Earlier this month, The University Hospitals Fertility Clinic in Ohio acknowledged that approximately 2,000 embryos and eggs had been compromised due to a malfunction causing fluctuating temperatures in the freezer. The clinic said that they could not determine the viability of the eggs at the time.
Eggs No Longer Viable
However, this past Tuesday, the hospital released a statement with even worse news. The eggs and embryos affected totaled over 4,000 and they have all been determined to no longer be viable. University Hospitals explained exactly what happened in a letter to the families:
"The technical manner in which the eggs and embryos are stored in these freezers complicated our initial determination of how many patients and specimens were affected. We are heartbroken to tell you that it's unlikely any are viable.”
Alarm System Went Awry
Apparently, the alarm system was also compromised which prevented any immediate action from taking place when the freezer temperatures fluctuated. The liquid nitrogen levels initially appeared to be normal but actually were not, which caused the temperature to rise.

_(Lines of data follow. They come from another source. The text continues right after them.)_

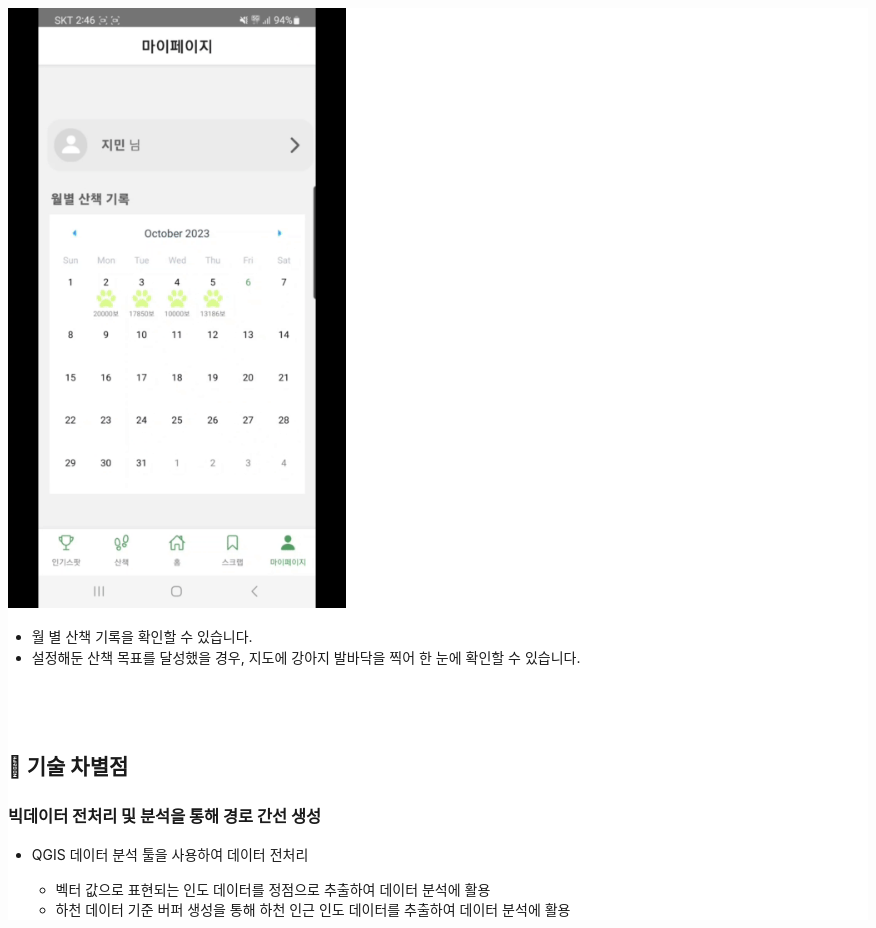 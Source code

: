 <img src="images/route_mypage.gif" height="600px" >

- 월 별 산책 기록을 확인할 수 있습니다.
- 설정해둔 산책 목표를 달성했을 경우, 지도에 강아지 발바닥을 찍어 한 눈에 확인할 수 있습니다.

<br/><br/>

## 📃 기술 차별점

### 빅데이터 전처리 및 분석을 통해 경로 간선 생성

- QGIS 데이터 분석 툴을 사용하여 데이터 전처리

  - 벡터 값으로 표현되는 인도 데이터를 정점으로 추출하여 데이터 분석에 활용
  - 하천 데이터 기준 버퍼 생성을 통해 하천 인근 인도 데이터를 추출하여 데이터 분석에 활용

"We don't know when the remote alarm was turned off, but it remained off through that weekend, so an alert wasn't sent to our employee as the tank temperature began to rise on Saturday night when the lab isn't staffed. An alarm should have been sent and received. We don't know who turned off the remote alarm nor do we know how long it was off, but it appears to have been off for a period of time. We are still seeking those answers."
The clinic promised to refund storage fees and waive storage fees for the next seven years for the 950 families involved, although that doesn’t begin to make up for the devastation caused.
The letter ended with: “Even as we say, again, how sorry we are, we know that words are not enough. Our actions must now speak for us. We hope our actions will restore your trust in us.”
Safety and Licensing
It goes without saying that patients who are seeking a fertility clinic should do extensive research to ensure that the facility they choose is up to par with standard practices. All clinics should be licensed and follow the American Society for Reproductive Medicine (ASRM) practice guidelines.
The CDC maintains a database of Fertility Clinic Success Rates by region in the U.S, and that is a good starting place when beginning your search.